As symbolized by the broken clock, historical time has stopped entirely in this realm of life-illusions. Instead, a mythic time prevails, one symbolized in turn by the images of death, the woman, and the hourglass in Hedvig's book. This time perhaps recalls that of the revenge of the woods Ekdal invokes earlier. Note Hedvig's relation to the garret's history books: she does not so much consider them a chronicle than a point of departure for her flights of fancy. The garret is also a space for what Gregers will later describe as "transfiguration." Once in the garret, for example, Ekdal becomes the great hunter of his younger days. This shot from his hunting expedition in this act prefigures the most chilling transfiguration in the play: the ultimate substitution of Hedvig for the wild duck. Already the spectator senses this substitution at the level of myth of the duck. Hedvig is of uncertain parentage and will perhaps find herself bereft of her family. Hedvig's ultimate transfiguration into the duck, however, functions neither at the level of Ekdal's theatrics nor Gregers's rhetoric. Hedvig will enter to kill the duck only to kill herself. Her death indicates the danger of metaphoric substitution. In crossing the garret's threshold, Hedvig moves into the realm of myth, the realm in which the woods exact their revenge.

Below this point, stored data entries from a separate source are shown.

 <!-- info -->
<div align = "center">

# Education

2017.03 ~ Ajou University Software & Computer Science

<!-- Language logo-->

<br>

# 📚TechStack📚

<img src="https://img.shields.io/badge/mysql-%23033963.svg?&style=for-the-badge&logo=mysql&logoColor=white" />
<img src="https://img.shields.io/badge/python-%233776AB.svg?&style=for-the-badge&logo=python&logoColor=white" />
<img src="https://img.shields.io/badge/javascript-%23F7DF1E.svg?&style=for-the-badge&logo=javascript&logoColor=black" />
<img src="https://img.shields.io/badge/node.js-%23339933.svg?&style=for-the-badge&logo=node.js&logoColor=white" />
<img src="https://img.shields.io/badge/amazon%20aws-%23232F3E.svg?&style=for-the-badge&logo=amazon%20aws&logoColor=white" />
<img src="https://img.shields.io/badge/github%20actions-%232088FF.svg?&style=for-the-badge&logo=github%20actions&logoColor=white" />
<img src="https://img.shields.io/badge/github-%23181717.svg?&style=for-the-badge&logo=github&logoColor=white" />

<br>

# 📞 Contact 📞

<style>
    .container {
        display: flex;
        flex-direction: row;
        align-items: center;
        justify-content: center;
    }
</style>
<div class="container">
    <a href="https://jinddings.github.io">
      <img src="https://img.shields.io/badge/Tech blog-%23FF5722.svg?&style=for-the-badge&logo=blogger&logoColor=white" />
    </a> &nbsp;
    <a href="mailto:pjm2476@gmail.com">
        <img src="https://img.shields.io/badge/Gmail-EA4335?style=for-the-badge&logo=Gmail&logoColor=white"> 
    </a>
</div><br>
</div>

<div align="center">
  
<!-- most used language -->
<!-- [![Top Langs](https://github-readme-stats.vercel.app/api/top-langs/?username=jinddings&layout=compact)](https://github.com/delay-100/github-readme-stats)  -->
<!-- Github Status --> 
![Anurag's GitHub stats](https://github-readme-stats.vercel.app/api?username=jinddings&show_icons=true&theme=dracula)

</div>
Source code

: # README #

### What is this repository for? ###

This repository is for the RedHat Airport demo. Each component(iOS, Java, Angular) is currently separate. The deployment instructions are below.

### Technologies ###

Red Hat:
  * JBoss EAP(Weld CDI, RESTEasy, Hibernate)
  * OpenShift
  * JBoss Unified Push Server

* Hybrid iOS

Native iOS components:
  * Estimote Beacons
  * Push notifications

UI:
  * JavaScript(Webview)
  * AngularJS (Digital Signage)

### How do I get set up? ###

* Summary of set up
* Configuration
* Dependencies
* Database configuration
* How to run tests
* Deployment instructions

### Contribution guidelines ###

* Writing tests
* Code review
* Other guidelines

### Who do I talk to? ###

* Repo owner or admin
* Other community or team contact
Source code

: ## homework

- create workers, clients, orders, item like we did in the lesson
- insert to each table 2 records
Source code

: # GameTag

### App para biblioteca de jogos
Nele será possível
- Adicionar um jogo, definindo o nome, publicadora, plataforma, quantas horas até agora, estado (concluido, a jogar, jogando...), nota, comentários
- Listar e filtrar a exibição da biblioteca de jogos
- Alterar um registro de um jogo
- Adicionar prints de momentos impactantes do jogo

Also of note in these scenes is Gina's relative indifference to the garret's mysteries. Again Gina appears as the most practical member of the family. If Hialmar concerns himself with his fantasies of grandeur as son and father, Ekdal dreams nostalgically of his hunting days, and Gregers calls man to the judgment of the ideal, Gina interests herself in the maintenance of the household. Though Gina does not pick fights with her dreamy husband, she does content herself to mock him with pointed puns. Thus the pistol is a "pigstool," and the male "diversion" is almost always a "perversion." Above all Gina would suppress her compromising history and the revelation of the patronage that makes the maintenance of the household possible.